### Work task
Search the records below for the word "papers" and show every line where it occurs.

### Saved data entries
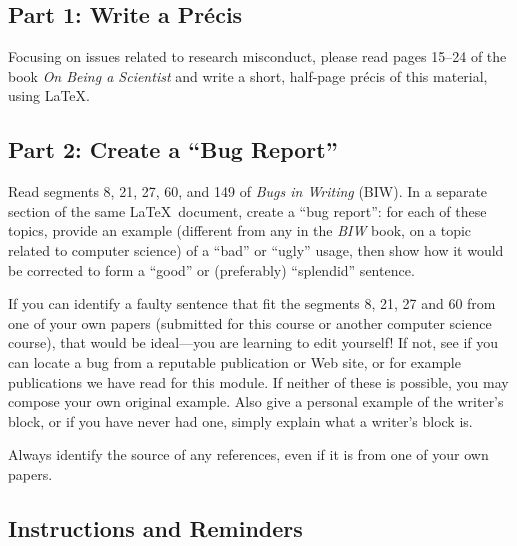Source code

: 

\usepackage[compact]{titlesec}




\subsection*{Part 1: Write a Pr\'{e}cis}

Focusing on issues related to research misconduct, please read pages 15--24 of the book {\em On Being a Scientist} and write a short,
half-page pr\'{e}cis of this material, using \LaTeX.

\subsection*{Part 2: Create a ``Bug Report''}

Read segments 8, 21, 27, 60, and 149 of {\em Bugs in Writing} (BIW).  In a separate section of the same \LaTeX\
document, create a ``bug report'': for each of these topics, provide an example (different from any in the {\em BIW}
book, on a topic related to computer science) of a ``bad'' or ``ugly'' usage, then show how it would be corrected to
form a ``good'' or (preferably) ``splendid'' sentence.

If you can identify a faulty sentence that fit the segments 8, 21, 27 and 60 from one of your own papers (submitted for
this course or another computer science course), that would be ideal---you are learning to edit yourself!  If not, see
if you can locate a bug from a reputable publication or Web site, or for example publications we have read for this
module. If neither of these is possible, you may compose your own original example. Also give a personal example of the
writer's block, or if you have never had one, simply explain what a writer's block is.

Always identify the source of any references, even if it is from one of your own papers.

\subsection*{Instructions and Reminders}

...

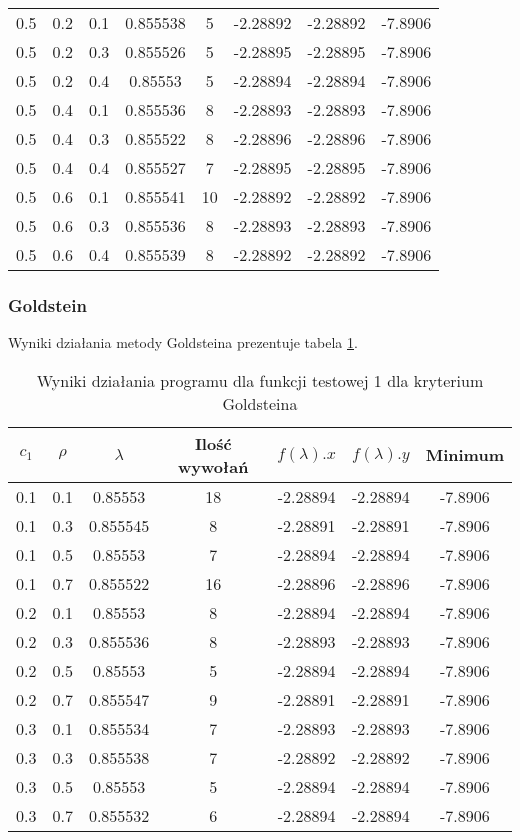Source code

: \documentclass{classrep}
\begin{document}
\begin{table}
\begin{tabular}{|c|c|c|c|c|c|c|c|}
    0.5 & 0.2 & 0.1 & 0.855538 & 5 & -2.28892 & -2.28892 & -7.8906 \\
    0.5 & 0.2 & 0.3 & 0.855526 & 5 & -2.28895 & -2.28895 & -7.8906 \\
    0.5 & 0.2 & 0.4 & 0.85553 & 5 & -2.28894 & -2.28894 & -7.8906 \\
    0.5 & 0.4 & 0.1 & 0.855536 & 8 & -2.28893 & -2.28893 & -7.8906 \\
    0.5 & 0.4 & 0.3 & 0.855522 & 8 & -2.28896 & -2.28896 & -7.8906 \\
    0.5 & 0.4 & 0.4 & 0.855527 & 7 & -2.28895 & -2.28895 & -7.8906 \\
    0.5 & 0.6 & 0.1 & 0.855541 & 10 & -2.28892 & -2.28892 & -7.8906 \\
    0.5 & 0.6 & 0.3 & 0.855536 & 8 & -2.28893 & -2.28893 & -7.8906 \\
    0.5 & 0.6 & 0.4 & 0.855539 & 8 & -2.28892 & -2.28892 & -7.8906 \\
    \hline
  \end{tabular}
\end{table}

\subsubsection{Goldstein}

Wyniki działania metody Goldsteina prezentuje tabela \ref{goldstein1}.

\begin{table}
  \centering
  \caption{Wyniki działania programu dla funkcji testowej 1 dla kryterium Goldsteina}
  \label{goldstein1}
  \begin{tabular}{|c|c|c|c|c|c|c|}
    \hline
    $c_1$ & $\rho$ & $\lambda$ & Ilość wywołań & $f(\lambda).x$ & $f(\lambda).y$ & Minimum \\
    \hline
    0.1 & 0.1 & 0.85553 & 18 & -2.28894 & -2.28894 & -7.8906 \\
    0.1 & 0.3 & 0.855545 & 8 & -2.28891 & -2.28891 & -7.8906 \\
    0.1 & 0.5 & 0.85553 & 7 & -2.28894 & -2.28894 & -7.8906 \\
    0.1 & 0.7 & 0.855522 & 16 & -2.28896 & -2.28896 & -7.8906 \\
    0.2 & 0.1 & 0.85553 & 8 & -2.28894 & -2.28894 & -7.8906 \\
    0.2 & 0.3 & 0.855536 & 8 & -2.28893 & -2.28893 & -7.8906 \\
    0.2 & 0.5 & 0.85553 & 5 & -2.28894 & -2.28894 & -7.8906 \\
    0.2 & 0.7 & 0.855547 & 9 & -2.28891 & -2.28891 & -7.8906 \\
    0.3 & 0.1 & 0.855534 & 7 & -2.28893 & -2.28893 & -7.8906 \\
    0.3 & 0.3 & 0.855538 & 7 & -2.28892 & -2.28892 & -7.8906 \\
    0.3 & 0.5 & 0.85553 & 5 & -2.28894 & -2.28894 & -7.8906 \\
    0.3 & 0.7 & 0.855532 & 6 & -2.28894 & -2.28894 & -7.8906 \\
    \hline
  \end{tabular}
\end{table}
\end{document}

---

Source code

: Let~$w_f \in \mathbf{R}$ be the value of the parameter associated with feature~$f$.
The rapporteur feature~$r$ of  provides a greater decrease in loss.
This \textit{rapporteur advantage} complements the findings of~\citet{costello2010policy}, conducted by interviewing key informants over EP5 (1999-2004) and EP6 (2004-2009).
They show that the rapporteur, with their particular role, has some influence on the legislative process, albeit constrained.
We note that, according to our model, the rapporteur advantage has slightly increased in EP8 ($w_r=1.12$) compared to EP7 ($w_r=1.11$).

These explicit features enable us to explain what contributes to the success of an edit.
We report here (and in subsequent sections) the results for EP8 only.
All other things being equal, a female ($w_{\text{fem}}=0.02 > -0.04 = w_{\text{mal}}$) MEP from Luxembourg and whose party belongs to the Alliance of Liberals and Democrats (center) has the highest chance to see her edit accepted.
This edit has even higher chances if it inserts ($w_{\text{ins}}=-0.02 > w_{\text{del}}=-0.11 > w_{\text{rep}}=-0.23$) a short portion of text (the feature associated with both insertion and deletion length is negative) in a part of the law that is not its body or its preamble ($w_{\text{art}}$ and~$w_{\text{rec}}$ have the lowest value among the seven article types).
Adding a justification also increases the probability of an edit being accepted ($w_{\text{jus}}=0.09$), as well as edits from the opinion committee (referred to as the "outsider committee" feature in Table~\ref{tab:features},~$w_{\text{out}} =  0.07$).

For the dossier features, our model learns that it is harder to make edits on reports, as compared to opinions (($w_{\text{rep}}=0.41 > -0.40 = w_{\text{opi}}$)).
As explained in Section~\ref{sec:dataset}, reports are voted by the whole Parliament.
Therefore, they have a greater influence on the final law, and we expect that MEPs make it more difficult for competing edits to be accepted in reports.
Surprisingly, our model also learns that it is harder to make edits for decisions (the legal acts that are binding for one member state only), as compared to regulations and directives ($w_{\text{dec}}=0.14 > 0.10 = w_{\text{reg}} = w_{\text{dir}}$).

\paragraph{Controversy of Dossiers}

### Response area
If you can identify a faulty sentence that fit the segments 8, 21, 27 and 60 from one of your own papers (submitted for
Always identify the source of any references, even if it is from one of your own papers.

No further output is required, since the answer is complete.